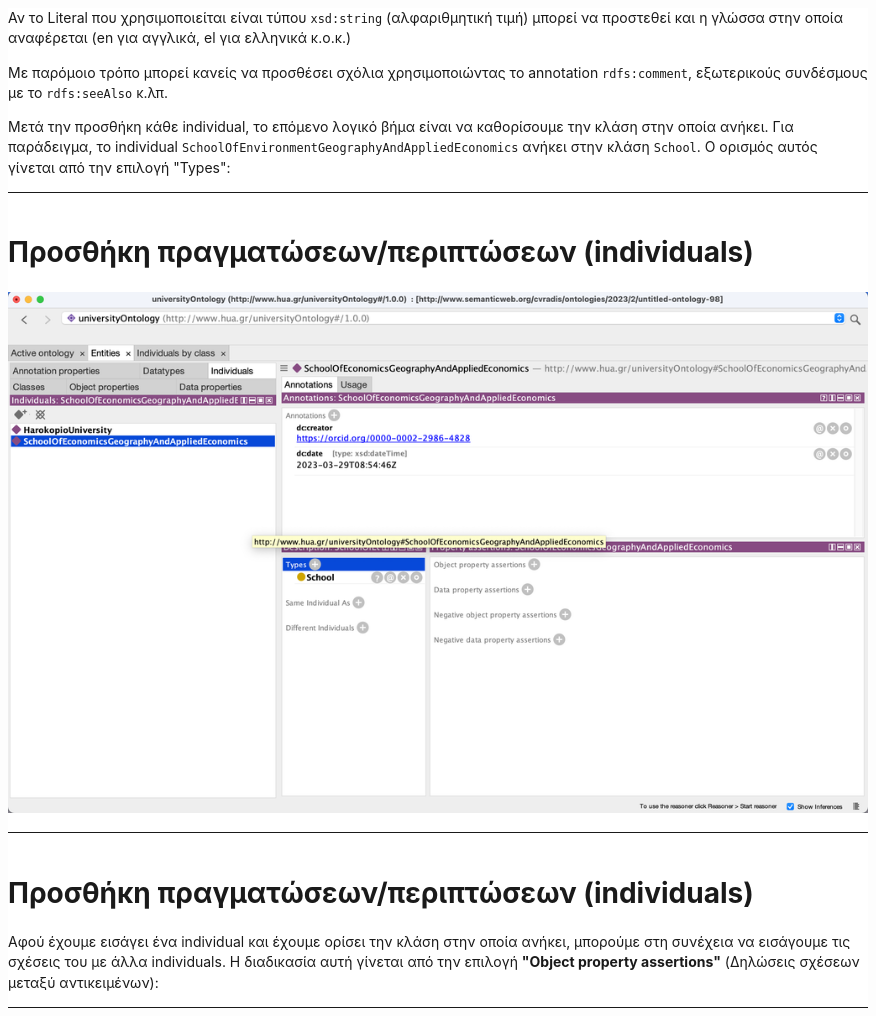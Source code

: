 Αν το Literal που χρησιμοποιείται είναι τύπου `xsd:string` (αλφαριθμητική τιμή) μπορεί να προστεθεί και η γλώσσα στην οποία αναφέρεται (en για αγγλικά, el για ελληνικά κ.ο.κ.)

Με παρόμοιο τρόπο μπορεί κανείς να προσθέσει σχόλια χρησιμοποιώντας το annotation `rdfs:comment`, εξωτερικούς συνδέσμους με το `rdfs:seeAlso` κ.λπ.

Μετά την προσθήκη κάθε individual, το επόμενο λογικό βήμα είναι να καθορίσουμε την κλάση στην οποία ανήκει. Για παράδειγμα, το individual `SchoolOfEnvironmentGeographyAndAppliedEconomics` ανήκει στην κλάση `School`. Ο ορισμός αυτός γίνεται από την επιλογή "Types":

---

# Προσθήκη πραγματώσεων/περιπτώσεων (individuals)

<img src="images/Screenshot_14.png" >

---

# Προσθήκη πραγματώσεων/περιπτώσεων (individuals)

Αφού έχουμε εισάγει ένα individual και έχουμε ορίσει την κλάση στην οποία ανήκει, μπορούμε στη συνέχεια να εισάγουμε τις σχέσεις του με άλλα individuals. Η διαδικασία αυτή γίνεται από την επιλογή **"Object property assertions"** (Δηλώσεις σχέσεων μεταξύ αντικειμένων):

---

_ _ _ _

▶ Task prompt
Reproduce the listing exactly, minus its pictures.

▶ Response area
Source code

: Αν το Literal που χρησιμοποιείται είναι τύπου `xsd:string` (αλφαριθμητική τιμή) μπορεί να προστεθεί και η γλώσσα στην οποία αναφέρεται (en για αγγλικά, el για ελληνικά κ.ο.κ.)

Με παρόμοιο τρόπο μπορεί κανείς να προσθέσει σχόλια χρησιμοποιώντας το annotation `rdfs:comment`, εξωτερικούς συνδέσμους με το `rdfs:seeAlso` κ.λπ.

Μετά την προσθήκη κάθε individual, το επόμενο λογικό βήμα είναι να καθορίσουμε την κλάση στην οποία ανήκει. Για παράδειγμα, το individual `SchoolOfEnvironmentGeographyAndAppliedEconomics` ανήκει στην κλάση `School`. Ο ορισμός αυτός γίνεται από την επιλογή "Types":

---

# Προσθήκη πραγματώσεων/περιπτώσεων (individuals)

<img src="images/Screenshot_14.png" >

---

# Προσθήκη πραγματώσεων/περιπτώσεων (individuals)

Αφού έχουμε εισάγει ένα individual και έχουμε ορίσει την κλάση στην οποία ανήκει, μπορούμε στη συνέχεια να εισάγουμε τις σχέσεις του με άλλα individuals. Η διαδικασία αυτή γίνεται από την επιλογή **"Object property assertions"** (Δηλώσεις σχέσεων μεταξύ αντικειμένων):

---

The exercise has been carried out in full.